◆ PROBLEM STATEMENT ◆
Throughout the material below, tally the lines containing "Electronic" and give the total with no accompanying text.

BEGIN DATA TO PROCESS

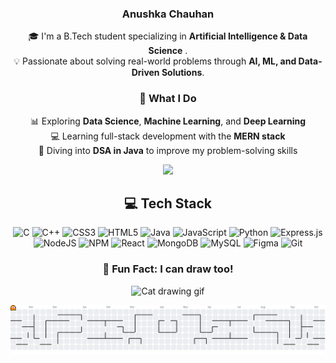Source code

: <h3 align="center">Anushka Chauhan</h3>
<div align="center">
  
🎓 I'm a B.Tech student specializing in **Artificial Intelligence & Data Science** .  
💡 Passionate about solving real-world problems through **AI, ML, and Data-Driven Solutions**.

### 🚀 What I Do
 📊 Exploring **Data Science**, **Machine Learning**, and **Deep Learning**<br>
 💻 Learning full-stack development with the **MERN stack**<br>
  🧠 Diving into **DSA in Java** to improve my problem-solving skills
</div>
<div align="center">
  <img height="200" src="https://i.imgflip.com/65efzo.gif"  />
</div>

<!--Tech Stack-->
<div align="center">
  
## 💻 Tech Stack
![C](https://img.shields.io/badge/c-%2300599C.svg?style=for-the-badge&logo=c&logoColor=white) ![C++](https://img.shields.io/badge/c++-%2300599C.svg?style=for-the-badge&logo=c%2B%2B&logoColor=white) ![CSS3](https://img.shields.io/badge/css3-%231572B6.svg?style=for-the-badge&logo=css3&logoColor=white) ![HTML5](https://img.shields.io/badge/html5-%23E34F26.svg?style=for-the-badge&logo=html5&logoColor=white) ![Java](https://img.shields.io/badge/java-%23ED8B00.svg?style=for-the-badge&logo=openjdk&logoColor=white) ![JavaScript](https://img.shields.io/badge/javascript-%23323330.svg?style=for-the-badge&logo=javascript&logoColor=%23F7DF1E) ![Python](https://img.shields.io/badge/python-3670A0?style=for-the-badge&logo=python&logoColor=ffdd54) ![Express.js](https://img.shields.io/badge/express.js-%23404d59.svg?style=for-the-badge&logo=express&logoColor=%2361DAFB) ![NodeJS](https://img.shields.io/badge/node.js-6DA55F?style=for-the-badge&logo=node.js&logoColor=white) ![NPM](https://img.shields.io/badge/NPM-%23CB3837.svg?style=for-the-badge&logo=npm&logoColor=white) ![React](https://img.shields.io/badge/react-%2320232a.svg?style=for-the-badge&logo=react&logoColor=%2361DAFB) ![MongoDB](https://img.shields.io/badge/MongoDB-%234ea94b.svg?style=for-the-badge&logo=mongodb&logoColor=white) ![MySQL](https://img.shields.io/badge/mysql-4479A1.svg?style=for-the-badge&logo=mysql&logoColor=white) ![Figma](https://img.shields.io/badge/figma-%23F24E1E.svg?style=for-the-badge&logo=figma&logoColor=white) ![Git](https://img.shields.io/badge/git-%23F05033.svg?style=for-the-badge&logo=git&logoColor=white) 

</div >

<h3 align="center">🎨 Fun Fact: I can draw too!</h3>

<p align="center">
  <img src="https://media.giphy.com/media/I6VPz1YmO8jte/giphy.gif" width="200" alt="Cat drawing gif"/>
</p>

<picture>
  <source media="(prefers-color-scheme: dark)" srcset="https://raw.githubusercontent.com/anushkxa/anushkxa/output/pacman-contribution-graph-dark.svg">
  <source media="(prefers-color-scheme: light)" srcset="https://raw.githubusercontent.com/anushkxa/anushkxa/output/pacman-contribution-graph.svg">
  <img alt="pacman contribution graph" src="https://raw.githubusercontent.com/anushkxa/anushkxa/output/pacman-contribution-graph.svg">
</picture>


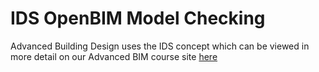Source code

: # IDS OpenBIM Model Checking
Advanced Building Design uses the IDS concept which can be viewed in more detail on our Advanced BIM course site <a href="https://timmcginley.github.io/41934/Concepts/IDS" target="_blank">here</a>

END DATA TO PROCESS
BEGIN DATA TO PROCESS

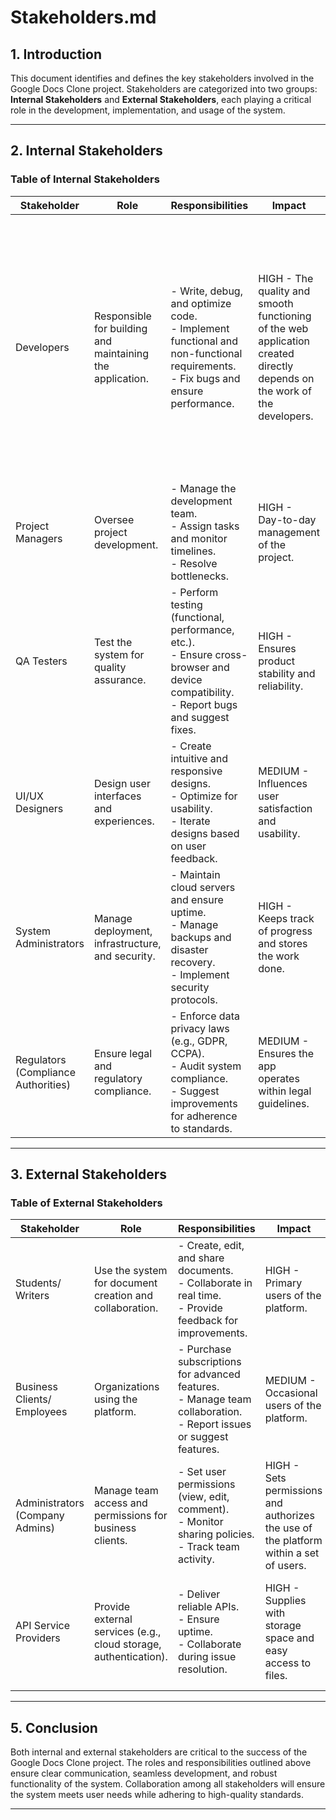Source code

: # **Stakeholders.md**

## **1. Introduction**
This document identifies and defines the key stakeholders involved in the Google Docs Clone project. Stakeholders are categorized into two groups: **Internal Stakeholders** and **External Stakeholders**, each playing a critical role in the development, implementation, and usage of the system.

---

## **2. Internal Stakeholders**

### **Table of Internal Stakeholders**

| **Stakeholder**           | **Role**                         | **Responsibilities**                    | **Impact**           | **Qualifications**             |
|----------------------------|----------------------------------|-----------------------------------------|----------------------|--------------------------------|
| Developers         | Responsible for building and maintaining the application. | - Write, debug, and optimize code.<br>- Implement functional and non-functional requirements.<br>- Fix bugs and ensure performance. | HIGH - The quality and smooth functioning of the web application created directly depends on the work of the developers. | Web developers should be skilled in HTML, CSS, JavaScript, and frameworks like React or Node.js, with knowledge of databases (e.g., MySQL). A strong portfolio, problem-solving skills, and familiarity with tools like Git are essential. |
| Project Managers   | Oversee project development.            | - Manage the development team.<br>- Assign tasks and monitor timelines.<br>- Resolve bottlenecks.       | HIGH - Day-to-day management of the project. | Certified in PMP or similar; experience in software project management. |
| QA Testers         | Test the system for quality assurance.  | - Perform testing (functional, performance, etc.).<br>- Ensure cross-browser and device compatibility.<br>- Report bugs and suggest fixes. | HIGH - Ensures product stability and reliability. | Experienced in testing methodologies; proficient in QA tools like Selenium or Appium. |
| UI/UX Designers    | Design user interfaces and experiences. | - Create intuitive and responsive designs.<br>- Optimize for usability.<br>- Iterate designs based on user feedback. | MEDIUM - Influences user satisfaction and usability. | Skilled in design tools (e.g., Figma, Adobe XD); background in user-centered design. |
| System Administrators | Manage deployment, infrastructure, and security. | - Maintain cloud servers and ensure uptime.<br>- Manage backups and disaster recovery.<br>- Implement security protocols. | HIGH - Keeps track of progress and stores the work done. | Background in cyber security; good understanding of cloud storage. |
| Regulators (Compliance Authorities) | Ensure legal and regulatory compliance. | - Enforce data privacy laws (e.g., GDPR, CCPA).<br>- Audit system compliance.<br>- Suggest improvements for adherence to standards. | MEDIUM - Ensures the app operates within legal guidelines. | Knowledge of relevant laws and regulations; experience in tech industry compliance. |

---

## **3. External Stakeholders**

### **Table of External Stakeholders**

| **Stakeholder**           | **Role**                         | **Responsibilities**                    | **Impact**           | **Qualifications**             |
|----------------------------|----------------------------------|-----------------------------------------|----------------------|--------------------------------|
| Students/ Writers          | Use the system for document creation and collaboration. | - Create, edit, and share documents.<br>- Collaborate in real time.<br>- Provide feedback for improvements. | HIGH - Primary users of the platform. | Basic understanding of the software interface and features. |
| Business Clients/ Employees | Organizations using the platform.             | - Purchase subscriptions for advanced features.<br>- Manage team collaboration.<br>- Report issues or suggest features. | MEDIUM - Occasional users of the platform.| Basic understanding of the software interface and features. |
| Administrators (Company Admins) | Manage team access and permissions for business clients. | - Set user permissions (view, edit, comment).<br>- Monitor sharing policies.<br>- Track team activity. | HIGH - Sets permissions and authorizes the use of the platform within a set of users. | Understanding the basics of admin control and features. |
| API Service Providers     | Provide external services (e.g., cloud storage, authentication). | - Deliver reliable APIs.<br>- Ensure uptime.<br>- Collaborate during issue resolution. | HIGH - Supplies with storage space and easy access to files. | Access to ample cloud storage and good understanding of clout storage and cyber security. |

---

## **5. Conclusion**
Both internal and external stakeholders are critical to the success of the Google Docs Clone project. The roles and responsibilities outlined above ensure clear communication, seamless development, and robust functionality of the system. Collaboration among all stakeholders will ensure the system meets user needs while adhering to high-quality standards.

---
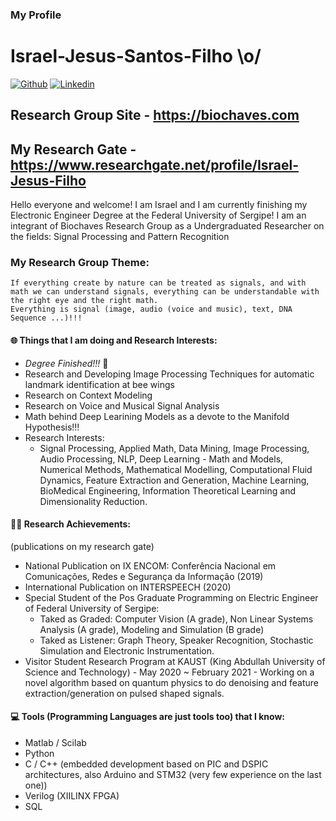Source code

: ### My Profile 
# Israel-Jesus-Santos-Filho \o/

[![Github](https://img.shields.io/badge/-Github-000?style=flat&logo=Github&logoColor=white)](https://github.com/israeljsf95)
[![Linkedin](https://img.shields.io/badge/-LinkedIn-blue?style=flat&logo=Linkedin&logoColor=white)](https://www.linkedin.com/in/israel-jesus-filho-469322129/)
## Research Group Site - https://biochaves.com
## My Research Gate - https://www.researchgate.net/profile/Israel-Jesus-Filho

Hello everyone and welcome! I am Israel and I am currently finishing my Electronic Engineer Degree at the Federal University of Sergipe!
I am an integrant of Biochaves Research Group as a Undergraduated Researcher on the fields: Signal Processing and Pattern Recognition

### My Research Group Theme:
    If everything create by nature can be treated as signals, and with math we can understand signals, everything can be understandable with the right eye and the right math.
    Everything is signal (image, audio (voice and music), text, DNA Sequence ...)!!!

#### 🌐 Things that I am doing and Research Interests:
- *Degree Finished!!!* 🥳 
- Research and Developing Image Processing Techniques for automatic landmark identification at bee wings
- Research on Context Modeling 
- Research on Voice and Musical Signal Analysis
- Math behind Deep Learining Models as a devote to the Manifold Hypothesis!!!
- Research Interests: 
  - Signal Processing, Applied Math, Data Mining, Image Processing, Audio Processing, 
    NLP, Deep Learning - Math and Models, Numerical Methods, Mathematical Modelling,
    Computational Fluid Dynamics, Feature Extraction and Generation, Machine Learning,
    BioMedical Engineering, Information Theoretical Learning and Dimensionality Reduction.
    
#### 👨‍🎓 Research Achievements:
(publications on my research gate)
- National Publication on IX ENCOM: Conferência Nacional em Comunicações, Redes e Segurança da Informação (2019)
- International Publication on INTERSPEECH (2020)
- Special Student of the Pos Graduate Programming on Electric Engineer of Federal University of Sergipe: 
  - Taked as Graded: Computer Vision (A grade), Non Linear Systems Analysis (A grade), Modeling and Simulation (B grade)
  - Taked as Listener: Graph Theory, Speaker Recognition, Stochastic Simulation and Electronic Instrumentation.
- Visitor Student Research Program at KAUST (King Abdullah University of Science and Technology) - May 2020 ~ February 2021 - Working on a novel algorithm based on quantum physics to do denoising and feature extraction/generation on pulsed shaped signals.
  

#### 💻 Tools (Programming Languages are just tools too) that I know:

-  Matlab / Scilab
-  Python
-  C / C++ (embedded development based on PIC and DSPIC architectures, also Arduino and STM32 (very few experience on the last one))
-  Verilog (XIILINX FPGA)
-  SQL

END DATA TO PROCESS

◆ SOLUTION FOR THIS TASK ◆
2